Pictures must be dropped from the copy of the entries below; all else is returned exactly.
Source material: Begin
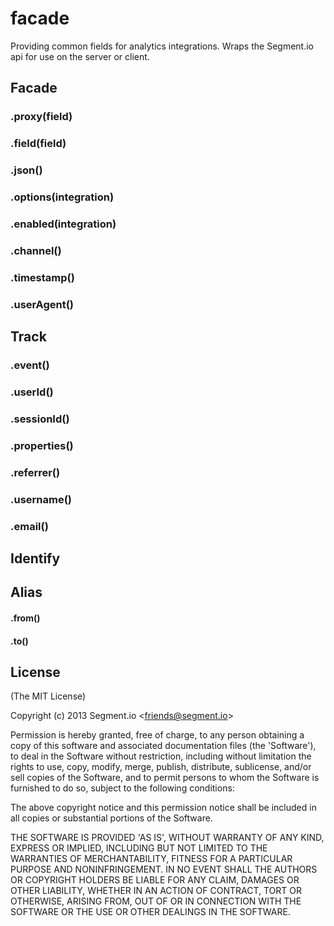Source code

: 
# facade

  Providing common fields for analytics integrations. Wraps the Segment.io api for use on the server or client.


## Facade

### .proxy(field)

### .field(field)

### .json()

### .options(integration)

### .enabled(integration)

### .channel()

### .timestamp()

### .userAgent()



## Track

### .event()

### .userId()

### .sessionId()

### .properties()

### .referrer()

### .username()

### .email()



## Identify



## Alias

#### .from()

#### .to()


## License

(The MIT License)

Copyright (c) 2013 Segment.io &lt;friends@segment.io&gt;

Permission is hereby granted, free of charge, to any person obtaining
a copy of this software and associated documentation files (the
'Software'), to deal in the Software without restriction, including
without limitation the rights to use, copy, modify, merge, publish,
distribute, sublicense, and/or sell copies of the Software, and to
permit persons to whom the Software is furnished to do so, subject to
the following conditions:

The above copyright notice and this permission notice shall be
included in all copies or substantial portions of the Software.

THE SOFTWARE IS PROVIDED 'AS IS', WITHOUT WARRANTY OF ANY KIND,
EXPRESS OR IMPLIED, INCLUDING BUT NOT LIMITED TO THE WARRANTIES OF
MERCHANTABILITY, FITNESS FOR A PARTICULAR PURPOSE AND NONINFRINGEMENT.
IN NO EVENT SHALL THE AUTHORS OR COPYRIGHT HOLDERS BE LIABLE FOR ANY
CLAIM, DAMAGES OR OTHER LIABILITY, WHETHER IN AN ACTION OF CONTRACT,
TORT OR OTHERWISE, ARISING FROM, OUT OF OR IN CONNECTION WITH THE
SOFTWARE OR THE USE OR OTHER DEALINGS IN THE SOFTWARE.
Source material: End
Reply to the exercise →
Source code

: 
# facade

  Providing common fields for analytics integrations. Wraps the Segment.io api for use on the server or client.


## Facade

### .proxy(field)

### .field(field)

### .json()

### .options(integration)

### .enabled(integration)

### .channel()

### .timestamp()

### .userAgent()



## Track

### .event()

### .userId()

### .sessionId()

### .properties()

### .referrer()

### .username()

### .email()



## Identify



## Alias

#### .from()

#### .to()


## License

(The MIT License)

Copyright (c) 2013 Segment.io &lt;friends@segment.io&gt;

Permission is hereby granted, free of charge, to any person obtaining
a copy of this software and associated documentation files (the
'Software'), to deal in the Software without restriction, including
without limitation the rights to use, copy, modify, merge, publish,
distribute, sublicense, and/or sell copies of the Software, and to
permit persons to whom the Software is furnished to do so, subject to
the following conditions:

The above copyright notice and this permission notice shall be
included in all copies or substantial portions of the Software.

THE SOFTWARE IS PROVIDED 'AS IS', WITHOUT WARRANTY OF ANY KIND,
EXPRESS OR IMPLIED, INCLUDING BUT NOT LIMITED TO THE WARRANTIES OF
MERCHANTABILITY, FITNESS FOR A PARTICULAR PURPOSE AND NONINFRINGEMENT.
IN NO EVENT SHALL THE AUTHORS OR COPYRIGHT HOLDERS BE LIABLE FOR ANY
CLAIM, DAMAGES OR OTHER LIABILITY, WHETHER IN AN ACTION OF CONTRACT,
TORT OR OTHERWISE, ARISING FROM, OUT OF OR IN CONNECTION WITH THE
SOFTWARE OR THE USE OR OTHER DEALINGS IN THE SOFTWARE.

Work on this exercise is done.